### Brief
Where the string "using" occurs in a line of the entries below, copy that line.

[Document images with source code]
___

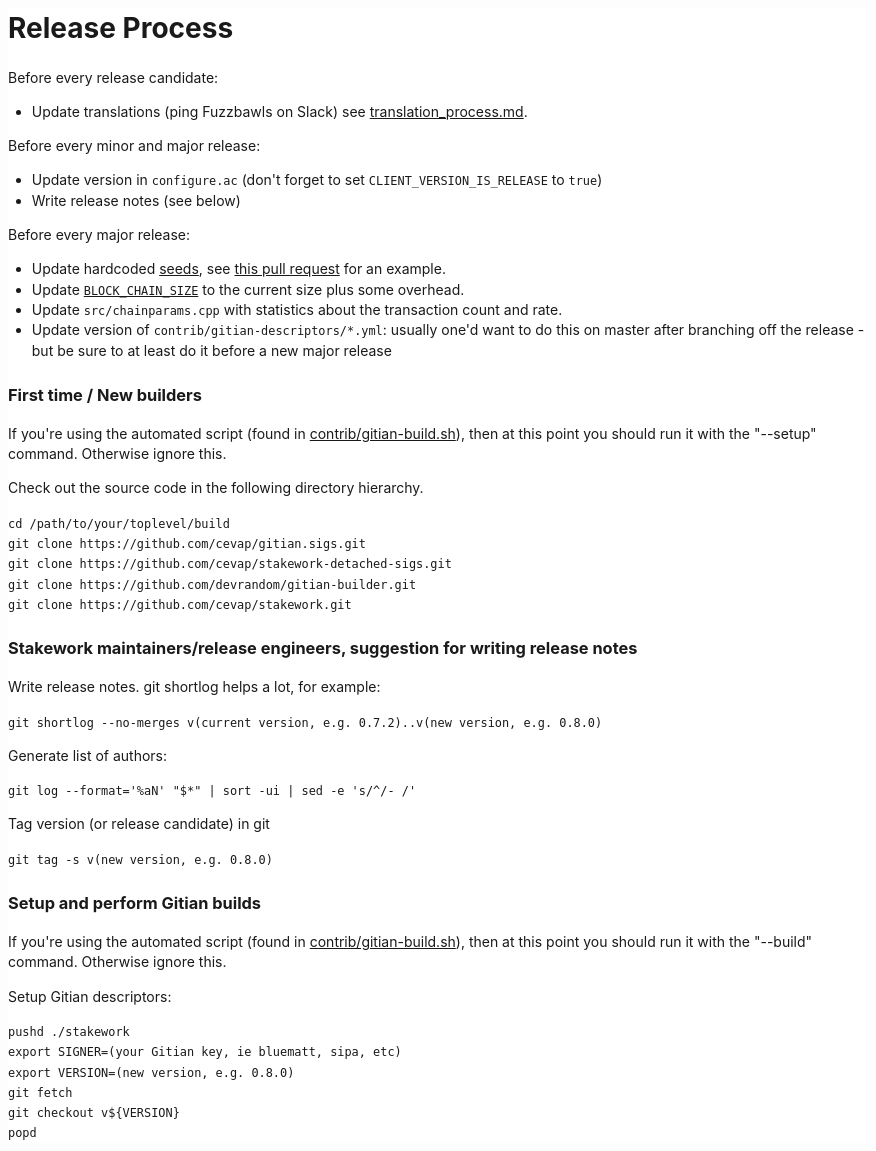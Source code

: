 Release Process
====================

Before every release candidate:

* Update translations (ping Fuzzbawls on Slack) see [translation_process.md](https://github.com/cevap/stakework/blob/master/doc/translation_process.md#synchronising-translations).

Before every minor and major release:

* Update version in `configure.ac` (don't forget to set `CLIENT_VERSION_IS_RELEASE` to `true`)
* Write release notes (see below)

Before every major release:

* Update hardcoded [seeds](/contrib/seeds/README.md), see [this pull request](https://github.com/bitcoin/bitcoin/pull/7415) for an example.
* Update [`BLOCK_CHAIN_SIZE`](/src/qt/intro.cpp) to the current size plus some overhead.
* Update `src/chainparams.cpp` with statistics about the transaction count and rate.
* Update version of `contrib/gitian-descriptors/*.yml`: usually one'd want to do this on master after branching off the release - but be sure to at least do it before a new major release

### First time / New builders

If you're using the automated script (found in [contrib/gitian-build.sh](/contrib/gitian-build.sh)), then at this point you should run it with the "--setup" command. Otherwise ignore this.

Check out the source code in the following directory hierarchy.

    cd /path/to/your/toplevel/build
    git clone https://github.com/cevap/gitian.sigs.git
    git clone https://github.com/cevap/stakework-detached-sigs.git
    git clone https://github.com/devrandom/gitian-builder.git
    git clone https://github.com/cevap/stakework.git

### Stakework maintainers/release engineers, suggestion for writing release notes

Write release notes. git shortlog helps a lot, for example:

    git shortlog --no-merges v(current version, e.g. 0.7.2)..v(new version, e.g. 0.8.0)


Generate list of authors:

    git log --format='%aN' "$*" | sort -ui | sed -e 's/^/- /'

Tag version (or release candidate) in git

    git tag -s v(new version, e.g. 0.8.0)

### Setup and perform Gitian builds

If you're using the automated script (found in [contrib/gitian-build.sh](/contrib/gitian-build.sh)), then at this point you should run it with the "--build" command. Otherwise ignore this.

Setup Gitian descriptors:

    pushd ./stakework
    export SIGNER=(your Gitian key, ie bluematt, sipa, etc)
    export VERSION=(new version, e.g. 0.8.0)
    git fetch
    git checkout v${VERSION}
    popd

___

### Task result
If you're using the automated script (found in [contrib/gitian-build.sh](/contrib/gitian-build.sh)), then at this point you should run it with the "--setup" command. Otherwise ignore this.
If you're using the automated script (found in [contrib/gitian-build.sh](/contrib/gitian-build.sh)), then at this point you should run it with the "--build" command. Otherwise ignore this.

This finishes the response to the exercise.